That “right crowd” mindset works very well when going to see a classic movie in the theater. Odds are, the majority of the audience HAS seen the movie before and is excited to see it with a crowd, and those that HAVEN’T seen it before are there because they want to join in the fun. It’s the reason that interactive screenings of The Rocky Horror Picture Show have endured for such a long time. To give another example: Erin’s favorite movie is Jaws, and as it was released before either of us were born (we’re old, but we ain’t THAT old), when a special screening was announced at a Movie Tavern within an hour’s driving distance, we decided to make it a date night. (It goes without saying that this was before Eddie was born, although Erin was pregnant at the time.) Near us sat a father with his daughter, who I guessed was about 13 years old and who clearly had never seen the movie before. She was doing fine right up until the scene where Richard Dreyfuss finds Ben Gardner’s decapitated head drifting in the shipwreck underwater, at which point she jumped into her dad’s lap and stayed there for the rest of the movie. It was amazing.

This was a major bonding moment.

After Gene Wilder died, there were special screenings of Willy Wonka and the Chocolate Factory and Blazing Saddles, and we did a double feature. Saddles is – and I say this with firm conviction and damn the mobs who want to piss on everything older than 2008 – one of the funniest movies ever made, and seeing it for the first time in a theater was fun. But Wonka was downright magical. The screening was full of parents with kids, many of whom had never seen the movie before. Those kids were mesmerized, drawn into the magic and swept up in this 50-year-old film in a way that the 15-year-old remake by my birthday buddy Burton couldn’t hope to match.

Betcha he never would have used AI and charged kids fifty bucks for a half a lemonade, either.
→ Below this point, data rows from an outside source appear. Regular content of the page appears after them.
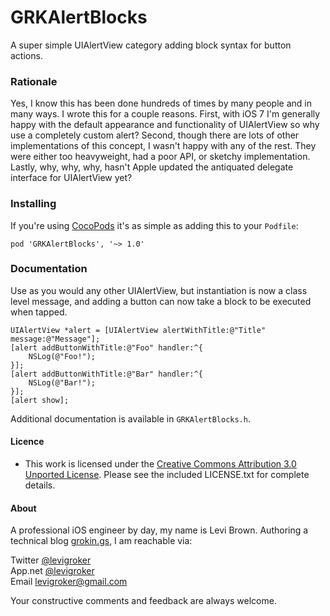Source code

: GRKAlertBlocks
===========
A super simple UIAlertView category adding block syntax for button actions.

### Rationale

Yes, I know this has been done hundreds of times by many people and in many ways. I wrote
this for a couple reasons. First, with iOS 7 I'm generally happy with the default
appearance and functionality of UIAlertView so why use a completely custom alert? Second,
though there are lots of other implementations of this concept, I wasn't happy with any of
the rest. They were either too heavyweight, had a poor API, or sketchy implementation.
Lastly, why, why, why, hasn't Apple updated the antiquated delegate interface for
UIAlertView yet?

### Installing

If you're using [CocoPods](http://cocopods.org) it's as simple as adding this to your `Podfile`:

	pod 'GRKAlertBlocks', '~> 1.0'

### Documentation

Use as you would any other UIAlertView, but instantiation is now a class level message,
and adding a button can now take a block to be executed when tapped.

    UIAlertView *alert = [UIAlertView alertWithTitle:@"Title" message:@"Message"];
    [alert addButtonWithTitle:@"Foo" handler:^{
        NSLog(@"Foo!");
    }];
    [alert addButtonWithTitle:@"Bar" handler:^{
        NSLog(@"Bar!");
    }];
    [alert show];

Additional documentation is available in `GRKAlertBlocks.h`.

#### Licence

* This work is licensed under the [Creative Commons Attribution 3.0 Unported License](http://creativecommons.org/licenses/by/3.0/).
  Please see the included LICENSE.txt for complete details.

#### About
A professional iOS engineer by day, my name is Levi Brown. Authoring a technical
blog [grokin.gs](http://grokin.gs), I am reachable via:

Twitter [@levigroker](https://twitter.com/levigroker)  
App.net [@levigroker](https://alpha.app.net/levigroker)  
Email [levigroker@gmail.com](mailto:levigroker@gmail.com)  

Your constructive comments and feedback are always welcome.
And you know, I don’t think those kids would care if they HAD seen the movie before. Seeing it on the screen is DIFFERENT. It’s only adults that are too stupid to push that aside. If my son can watch the same YouTube video of the 2017 Times Square New Year’s Eve ball drop 47 times in a row, he sure as hell isn’t going to walk into a screening of Despicable Me and say, “Daddy, I’ve seen this before.”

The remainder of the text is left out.